You might think it was these gorgeous, glowing yellow limes…
…which I’m not sure what I’m going to do with, but their sweet-tangy juice might make a refreshing summertime sorbet.
Or a batch of frosty Mojito Granita?
It wouldn’t be a stretch to think it was coming home with a just-roasted poulet crapaudine, a chicken rubbed with herbs, spices, and a generous amount for salt, which seasons the crackly skin. I’m always wary about buying a whole one, since I’m certain I’d eat it all by myself—in one sitting.
(Not that I’ve ever done that. But I’ve heard about people that do.)
I was thrilled to find these glowing little Campari tomatoes…
Whenever the producteur has them, during the height of summer, I nab as many as I can. Over the next few days, I’ll be eating them simply dressed, with lots of shallots and fresh chives.
And speaking of fresh herbs…
I’m still on my basil-bender, and when the bunches of basil are so fragrant you can smell them a few meters away, it takes all the restraint one can muster just to bring home one beautiful, leafy bunch.
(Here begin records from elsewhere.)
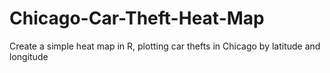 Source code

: # Chicago-Car-Theft-Heat-Map
Create a simple heat map in R, plotting car thefts in Chicago by latitude and longitude
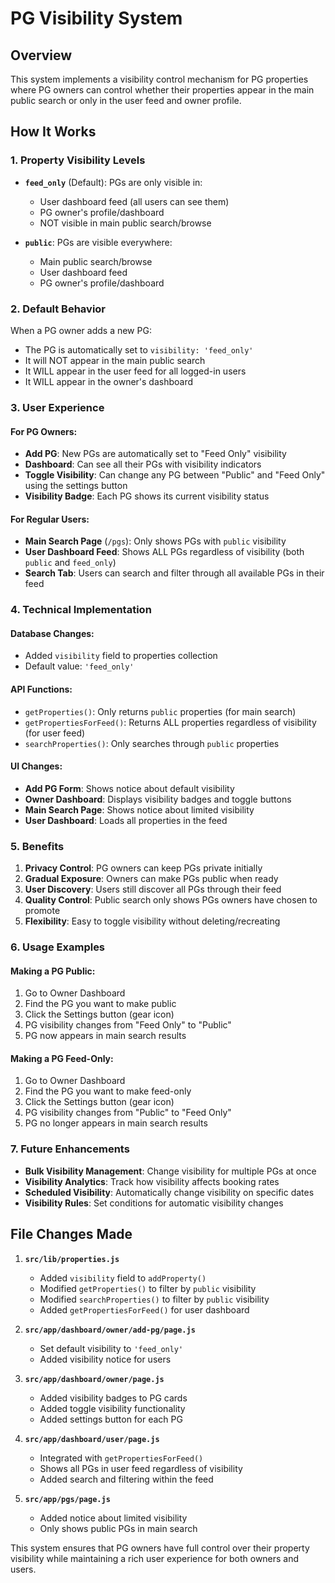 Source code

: # PG Visibility System

## Overview
This system implements a visibility control mechanism for PG properties where PG owners can control whether their properties appear in the main public search or only in the user feed and owner profile.

## How It Works

### 1. Property Visibility Levels
- **`feed_only`** (Default): PGs are only visible in:
  - User dashboard feed (all users can see them)
  - PG owner's profile/dashboard
  - NOT visible in main public search/browse

- **`public`**: PGs are visible everywhere:
  - Main public search/browse
  - User dashboard feed
  - PG owner's profile/dashboard

### 2. Default Behavior
When a PG owner adds a new PG:
- The PG is automatically set to `visibility: 'feed_only'`
- It will NOT appear in the main public search
- It WILL appear in the user feed for all logged-in users
- It WILL appear in the owner's dashboard

### 3. User Experience

#### For PG Owners:
- **Add PG**: New PGs are automatically set to "Feed Only" visibility
- **Dashboard**: Can see all their PGs with visibility indicators
- **Toggle Visibility**: Can change any PG between "Public" and "Feed Only" using the settings button
- **Visibility Badge**: Each PG shows its current visibility status

#### For Regular Users:
- **Main Search Page** (`/pgs`): Only shows PGs with `public` visibility
- **User Dashboard Feed**: Shows ALL PGs regardless of visibility (both `public` and `feed_only`)
- **Search Tab**: Users can search and filter through all available PGs in their feed

### 4. Technical Implementation

#### Database Changes:
- Added `visibility` field to properties collection
- Default value: `'feed_only'`

#### API Functions:
- `getProperties()`: Only returns `public` properties (for main search)
- `getPropertiesForFeed()`: Returns ALL properties regardless of visibility (for user feed)
- `searchProperties()`: Only searches through `public` properties

#### UI Changes:
- **Add PG Form**: Shows notice about default visibility
- **Owner Dashboard**: Displays visibility badges and toggle buttons
- **Main Search Page**: Shows notice about limited visibility
- **User Dashboard**: Loads all properties in the feed

### 5. Benefits

1. **Privacy Control**: PG owners can keep PGs private initially
2. **Gradual Exposure**: Owners can make PGs public when ready
3. **User Discovery**: Users still discover all PGs through their feed
4. **Quality Control**: Public search only shows PGs owners have chosen to promote
5. **Flexibility**: Easy to toggle visibility without deleting/recreating

### 6. Usage Examples

#### Making a PG Public:
1. Go to Owner Dashboard
2. Find the PG you want to make public
3. Click the Settings button (gear icon)
4. PG visibility changes from "Feed Only" to "Public"
5. PG now appears in main search results

#### Making a PG Feed-Only:
1. Go to Owner Dashboard
2. Find the PG you want to make feed-only
3. Click the Settings button (gear icon)
4. PG visibility changes from "Public" to "Feed Only"
5. PG no longer appears in main search results

### 7. Future Enhancements

- **Bulk Visibility Management**: Change visibility for multiple PGs at once
- **Visibility Analytics**: Track how visibility affects booking rates
- **Scheduled Visibility**: Automatically change visibility on specific dates
- **Visibility Rules**: Set conditions for automatic visibility changes

## File Changes Made

1. **`src/lib/properties.js`**
   - Added `visibility` field to `addProperty()`
   - Modified `getProperties()` to filter by `public` visibility
   - Modified `searchProperties()` to filter by `public` visibility
   - Added `getPropertiesForFeed()` for user dashboard

2. **`src/app/dashboard/owner/add-pg/page.js`**
   - Set default visibility to `'feed_only'`
   - Added visibility notice for users

3. **`src/app/dashboard/owner/page.js`**
   - Added visibility badges to PG cards
   - Added toggle visibility functionality
   - Added settings button for each PG

4. **`src/app/dashboard/user/page.js`**
   - Integrated with `getPropertiesForFeed()`
   - Shows all PGs in user feed regardless of visibility
   - Added search and filtering within the feed

5. **`src/app/pgs/page.js`**
   - Added notice about limited visibility
   - Only shows public PGs in main search

This system ensures that PG owners have full control over their property visibility while maintaining a rich user experience for both owners and users.

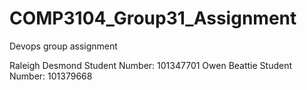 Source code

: # COMP3104_Group31_Assignment
Devops group assignment

Raleigh Desmond Student Number: 101347701
Owen Beattie Student Number: 101379668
And you might think it was these finger-length cucumbers…
…which I am fairly sure are destined for another batch of homemade kosher dill pickles…if I don’t eat them all first!
So what was it in my crowded market basket that so excited me?
At 20 centimes a bottle (…er…carafe?), at the risk of completely embarrassing myself, a wave of nostalgia hit me. And as I plucked one from the box at the wine merchant, and handed him a few coins, I wondered what would possess someone to import American rosé into France.
(And one that’s not exactly our best effort, either.)
I can’t decide whether to open it, or if I’ll just keep it for the memories. Sure the little carafe might come in handy, like mine did during college, doing double-duty as a holder for a wilted branch of ivy, one I had hopes of planting in actual soil but never got around to, or for decanting wine from a much (much) larger jug, one from an equally prestigious vineyard.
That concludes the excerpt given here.